═══ Data supplied

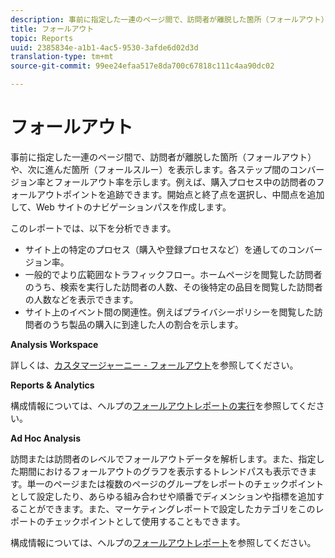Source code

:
 ```yaml
---
description: 事前に指定した一連のページ間で、訪問者が離脱した箇所（フォールアウト）や、次に進んだ箇所（フォールスルー）を表示します。各ステップ間のコンバージョン率とフォールアウト率を示します。例えば、購入プロセス中の訪問者のフォールアウトポイントを追跡できます。開始点と終了点を選択し、中間点を追加して、Web サイトのナビゲーションパスを作成します。
title: フォールアウト
topic: Reports
uuid: 2385834e-a1b1-4ac5-9530-3afde6d02d3d
translation-type: tm+mt
source-git-commit: 99ee24efaa517e8da700c67818c111c4aa90dc02

---
```



# フォールアウト

事前に指定した一連のページ間で、訪問者が離脱した箇所（フォールアウト）や、次に進んだ箇所（フォールスルー）を表示します。各ステップ間のコンバージョン率とフォールアウト率を示します。例えば、購入プロセス中の訪問者のフォールアウトポイントを追跡できます。開始点と終了点を選択し、中間点を追加して、Web サイトのナビゲーションパスを作成します。

このレポートでは、以下を分析できます。

* サイト上の特定のプロセス（購入や登録プロセスなど）を通してのコンバージョン率。
* 一般的でより広範囲なトラフィックフロー。ホームページを閲覧した訪問者のうち、検索を実行した訪問者の人数、その後特定の品目を閲覧した訪問者の人数などを表示できます。
* サイト上のイベント間の関連性。例えばプライバシーポリシーを閲覧した訪問者のうち製品の購入に到達した人の割合を示します。

**Analysis Workspace**

詳しくは、[カスタマージャーニー - フォールアウト](https://marketing.adobe.com/resources/help/en_US/analytics/analysis-workspace/fallout_flow.html)を参照してください。

**Reports &amp; Analytics**

構成情報については、ヘルプの[フォールアウトレポートの実行](https://marketing.adobe.com/resources/help/en_US/sc/user/t_reports_fallout.html)を参照してください。

**Ad Hoc Analysis**

訪問または訪問者のレベルでフォールアウトデータを解析します。また、指定した期間におけるフォールアウトのグラフを表示するトレンドパスも表示できます。単一のページまたは複数のページのグループをレポートのチェックポイントとして設定したり、あらゆる組み合わせや順番でディメンションや指標を追加することができます。また、マーケティングレポートで設定したカテゴリをこのレポートのチェックポイントとして使用することもできます。

構成情報については、ヘルプの[フォールアウトレポート](https://marketing.adobe.com/resources/help/en_US/dsc/c_reports_fallout.html)を参照してください。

══════

**Activity**
Across the records above, show each line containing the word "help".

**Result**
詳しくは、[カスタマージャーニー - フォールアウト](https://marketing.adobe.com/resources/help/en_US/analytics/analysis-workspace/fallout_flow.html)を参照してください。
構成情報については、ヘルプの[フォールアウトレポートの実行](https://marketing.adobe.com/resources/help/en_US/sc/user/t_reports_fallout.html)を参照してください。
構成情報については、ヘルプの[フォールアウトレポート](https://marketing.adobe.com/resources/help/en_US/dsc/c_reports_fallout.html)を参照してください。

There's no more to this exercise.